On Saturday, Cabranes argued that the University’s attempt to create “safe spaces” and to monitor student and faculty behavior jeopardizes the values and freedoms outlined in the Woodward Report.

After the Woodward Report’s release, Yale students and faculty praised the report, as did senior members of the University administration, he said. Cabranes, who became the first-ever General Counsel to Yale in 1975, recalled that the Woodward Report’s had an almost “constitutional status” for Yale.

“Since the First Amendment may not offer protection to speech at private universities, the Woodward Report sought to establish a fundamental principle of similar force as a matter of University law,” Cabranes said.

Today, Cabranes said Yale students have less immediate access to the Woodward Report because many University documents are predominantly available online, not in print. He argued that as documents like the Woodward Report have become less visually present on campus, the senior administration has also become less attentive to free speech issues like last year’s controversy surrounding professors Erika and Nicholas Christakis.

Additionally, Cabranes said Yale’s emphasis on campus civility in recent years has come at the expense of free expression. As Yale emphasizes the creation of “safe spaces” on campus, Cabranes expressed concern for the possibility that students and faculty may no longer feel comfortable expressing their opinions freely.

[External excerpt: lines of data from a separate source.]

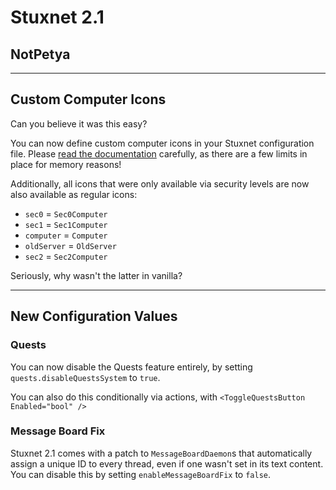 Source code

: # Stuxnet 2.1
## NotPetya

---

## Custom Computer Icons
Can you believe it was this easy?

You can now define custom computer icons in your Stuxnet configuration file. Please [read the documentation](./docs/StuxnetConfig.md) carefully, as there are a few limits in place for memory reasons!

Additionally, all icons that were only available via security levels are now also available as regular icons:
* `sec0` = `Sec0Computer`
* `sec1` = `Sec1Computer`
* `computer` = `Computer`
* `oldServer` = `OldServer`
* `sec2` = `Sec2Computer`

Seriously, why wasn't the latter in vanilla?

---

## New Configuration Values
### Quests
You can now disable the Quests feature entirely, by setting `quests.disableQuestsSystem` to `true`.

You can also do this conditionally via actions, with `<ToggleQuestsButton Enabled="bool" />`

### Message Board Fix
Stuxnet 2.1 comes with a patch to `MessageBoardDaemon`s that automatically assign a unique ID to every thread, even if one wasn't set in its text content. You can disable this by setting `enableMessageBoardFix` to `false`. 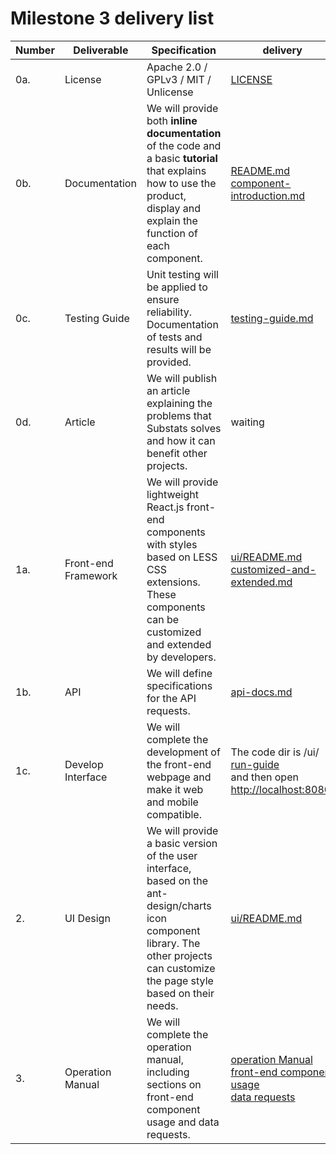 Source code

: # Milestone 3 delivery list

| Number | Deliverable         | Specification                                                                                                                                                                       | delivery                                                                                                                                                                                               |
|--------|---------------------|-------------------------------------------------------------------------------------------------------------------------------------------------------------------------------------|--------------------------------------------------------------------------------------------------------------------------------------------------------------------------------------------------------|
| 0a.    | License             | Apache 2.0 / GPLv3 / MIT / Unlicense                                                                                                                                                | [LICENSE](https://github.com/CESSProject/substats/blob/master/LICENSE)                                                                                                                                                                                   |
| 0b.    | Documentation       | We will provide both **inline documentation** of the code and a basic **tutorial** that explains how to use the product, display and explain the function of each component.        | [README.md](https://github.com/CESSProject/substats/blob/master/README.md) <br /> [component-introduction.md](https://github.com/CESSProject/substats/blob/master/documents/component-introduction.md) |
| 0c.    | Testing Guide       | Unit testing will be applied to ensure reliability. Documentation of tests and results will be provided.                                                                            | [testing-guide.md](https://github.com/CESSProject/substats/blob/master/documents/testing-guide.md)                                                                                                     |
| 0d.    | Article             | We will publish an article explaining the problems that Substats solves and how it can benefit other projects.                                                                      | waiting                                                                                                                                                                                                |
| 1a.    | Front-end Framework | We will provide lightweight React.js front-end components with styles based on LESS CSS extensions. These components can be customized and extended by developers.                  | [ui/README.md](https://github.com/CESSProject/substats/blob/master/ui/README.md) <br />  [customized-and-extended.md](https://github.com/CESSProject/substats/blob/master/documents/customized-and-extended.md)                                                                                                                          |
| 1b.    | API                 | We will define specifications for the API requests.                                                                                                                                 | [api-docs.md](https://github.com/CESSProject/substats/blob/master/documents/api-docs.md)                                                                                                               |
| 1c.    | Develop Interface   | We will complete the development of the front-end webpage and make it web and mobile compatible.                                                                                    | The code dir is /ui/ <br /> [run-guide](https://github.com/CESSProject/substats#5-run-guide)  <br /> and then open <br />[http://localhost:8080/](http://localhost:8080/)                                                          |
| 2.     | UI Design           | We will provide a basic version of the user interface, based on the ant-design/charts icon component library. The other projects can customize the page style based on their needs. | [ui/README.md](https://github.com/CESSProject/substats/blob/master/ui/README.md)                                                                                                                       |
| 3.     | Operation Manual    | We will complete the operation manual, including sections on front-end component usage and data requests.                                                                           | [operation Manual](https://github.com/CESSProject/substats/blob/master/README.md)  <br />  [front-end component usage](https://github.com/CESSProject/substats/blob/master/documents/customized-and-extended.md)   <br />[data requests](https://github.com/CESSProject/substats/blob/master/documents/api-docs.md)                                                                                                                             |

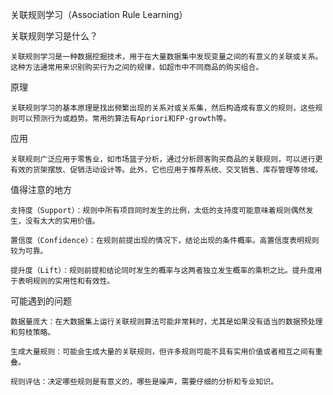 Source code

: 关联规则学习（Association Rule Learning）

关联规则学习是什么？

    关联规则学习是一种数据挖掘技术，用于在大量数据集中发现变量之间的有意义的关联或关系。这种方法通常用来识别购买行为之间的规律，如超市中不同商品的购买组合。

原理

    关联规则学习的基本原理是找出频繁出现的关系对或关系集，然后构造成有意义的规则，这些规则可以预测行为或趋势。常用的算法有Apriori和FP-growth等。

应用

    关联规则广泛应用于零售业，如市场篮子分析，通过分析顾客购买商品的关联规则，可以进行更有效的货架摆放、促销活动设计等。此外，它也应用于推荐系统、交叉销售、库存管理等领域。
    
值得注意的地方

    支持度（Support）：规则中所有项目同时发生的比例，太低的支持度可能意味着规则偶然发生，没有太大的实用价值。

    置信度（Confidence）：在规则前提出现的情况下，结论出现的条件概率。高置信度表明规则较为可靠。

    提升度（Lift）：规则前提和结论同时发生的概率与这两者独立发生概率的乘积之比。提升度用于表明规则的实用性和有效性。
    
可能遇到的问题

    数据量庞大：在大数据集上运行关联规则算法可能非常耗时，尤其是如果没有适当的数据预处理和剪枝策略。

    生成大量规则：可能会生成大量的关联规则，但许多规则可能不具有实用价值或者相互之间有重叠。

    规则评估：决定哪些规则是有意义的，哪些是噪声，需要仔细的分析和专业知识。
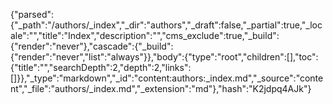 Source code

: {"parsed":{"_path":"/authors/_index","_dir":"authors","_draft":false,"_partial":true,"_locale":"","title":"Index","description":"","cms_exclude":true,"_build":{"render":"never"},"cascade":{"_build":{"render":"never","list":"always"}},"body":{"type":"root","children":[],"toc":{"title":"","searchDepth":2,"depth":2,"links":[]}},"_type":"markdown","_id":"content:authors:_index.md","_source":"content","_file":"authors/_index.md","_extension":"md"},"hash":"K2jdpq4AJk"} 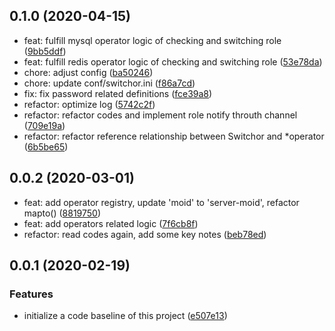 ## 0.1.0 (2020-04-15)

* feat: fulfill mysql operator logic of checking and switching role ([9bb5ddf](https://github.com/moooofly/dms-switchor/commit/9bb5ddf))
* feat: fulfill redis operator logic of checking and switching role ([53e78da](https://github.com/moooofly/dms-switchor/commit/53e78da))
* chore: adjust config ([ba50246](https://github.com/moooofly/dms-switchor/commit/ba50246))
* chore: update conf/switchor.ini ([f86a7cd](https://github.com/moooofly/dms-switchor/commit/f86a7cd))
* fix: fix password related definitions ([fce39a8](https://github.com/moooofly/dms-switchor/commit/fce39a8))
* refactor: optimize log ([5742c2f](https://github.com/moooofly/dms-switchor/commit/5742c2f))
* refactor: refactor codes and implement role notify throuth channel ([709e19a](https://github.com/moooofly/dms-switchor/commit/709e19a))
* refactor: refactor reference relationship between Switchor and *operator ([6b5be65](https://github.com/moooofly/dms-switchor/commit/6b5be65))



##  0.0.2 (2020-03-01)

* feat: add operator registry, update 'moid' to 'server-moid', refactor mapto() ([8819750](https://github.com/moooofly/dms-switchor/commit/8819750))
* feat: add operators related logic ([7f6cb8f](https://github.com/moooofly/dms-switchor/commit/7f6cb8f))
* refactor: read codes again, add some key notes ([beb78ed](https://github.com/moooofly/dms-switchor/commit/beb78ed))


## 0.0.1 (2020-02-19)

### Features

* initialize a code baseline of this project ([e507e13](https://github.com/moooofly/dms-switchor/commit/e507e13))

He went on to argue that government policies which seek to prevent workplace harassment can make professors feel restricted and restrained in their research and teaching. He concluded his speech by applauding the University of Chicago’s commitment to campus free speech in their 2015 “Report of the Committee on Freedom of Expression.”

Cabranes called on the Yale community to revitalize in the coming months and years its reputation as a champion of free intellectual discourse.

Students interviewed after the event agreed with Cabranes’ depiction of the free-speech culture at Yale.

“I think what his remarks demonstrated is that these ideals are not political in nature … they are bipartisan,” Buckley Program President Joshua Altman ’17 said. “They belong to every Yale student.”

Other students condemned what they described as a culture of surveillance at Yale.

But while Emil Friedman ’20 agreed with Cabranes’ talk, he said the question of free speech is only part of the picture.

“I think that when it comes to something like trigger warnings and safe spaces, I agree with [Cabranes],” Friedman said. “I think they do limit free speech. But, I do think there is something to be said for human decency,”

“Campus Speech in Crisis: What the Yale Experience Can Teach America” is available for purchase on Amazon.com for $4.